▶ **Exercise prompt**: Each line of the material below with the word "partial" is to be reported.

___

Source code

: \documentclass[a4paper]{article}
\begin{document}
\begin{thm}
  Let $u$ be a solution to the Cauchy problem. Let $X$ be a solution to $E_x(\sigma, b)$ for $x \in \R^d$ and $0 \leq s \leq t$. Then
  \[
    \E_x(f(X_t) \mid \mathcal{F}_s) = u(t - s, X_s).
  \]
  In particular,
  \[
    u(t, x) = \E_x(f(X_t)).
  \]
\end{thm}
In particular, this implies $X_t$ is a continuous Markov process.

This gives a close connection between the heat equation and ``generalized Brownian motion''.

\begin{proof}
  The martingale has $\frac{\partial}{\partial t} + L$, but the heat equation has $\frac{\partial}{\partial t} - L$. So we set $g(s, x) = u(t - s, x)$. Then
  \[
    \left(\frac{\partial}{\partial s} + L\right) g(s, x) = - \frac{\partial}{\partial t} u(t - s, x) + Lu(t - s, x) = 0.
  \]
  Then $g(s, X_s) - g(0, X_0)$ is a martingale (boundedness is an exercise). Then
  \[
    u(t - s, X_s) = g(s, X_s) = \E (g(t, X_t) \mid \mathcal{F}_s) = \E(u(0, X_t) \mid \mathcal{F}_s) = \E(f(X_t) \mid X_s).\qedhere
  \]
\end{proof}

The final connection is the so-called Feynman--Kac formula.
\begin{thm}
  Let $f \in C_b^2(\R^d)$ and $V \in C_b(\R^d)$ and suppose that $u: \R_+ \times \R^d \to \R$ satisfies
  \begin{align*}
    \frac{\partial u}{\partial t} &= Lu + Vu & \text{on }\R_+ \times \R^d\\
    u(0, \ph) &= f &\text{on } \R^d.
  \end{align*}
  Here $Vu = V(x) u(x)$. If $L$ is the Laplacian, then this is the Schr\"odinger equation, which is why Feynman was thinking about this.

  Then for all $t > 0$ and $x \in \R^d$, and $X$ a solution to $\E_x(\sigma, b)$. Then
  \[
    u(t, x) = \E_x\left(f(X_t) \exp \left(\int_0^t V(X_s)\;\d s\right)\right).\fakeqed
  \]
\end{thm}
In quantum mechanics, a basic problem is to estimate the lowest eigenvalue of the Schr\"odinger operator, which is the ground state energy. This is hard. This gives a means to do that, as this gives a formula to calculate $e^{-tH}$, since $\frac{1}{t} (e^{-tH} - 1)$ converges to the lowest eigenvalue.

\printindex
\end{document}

___

▶ **Expected answer**:
  The martingale has $\frac{\partial}{\partial t} + L$, but the heat equation has $\frac{\partial}{\partial t} - L$. So we set $g(s, x) = u(t - s, x)$. Then
    \left(\frac{\partial}{\partial s} + L\right) g(s, x) = - \frac{\partial}{\partial t} u(t - s, x) + Lu(t - s, x) = 0.
    \frac{\partial u}{\partial t} &= Lu + Vu & \text{on }\R_+ \times \R^d\\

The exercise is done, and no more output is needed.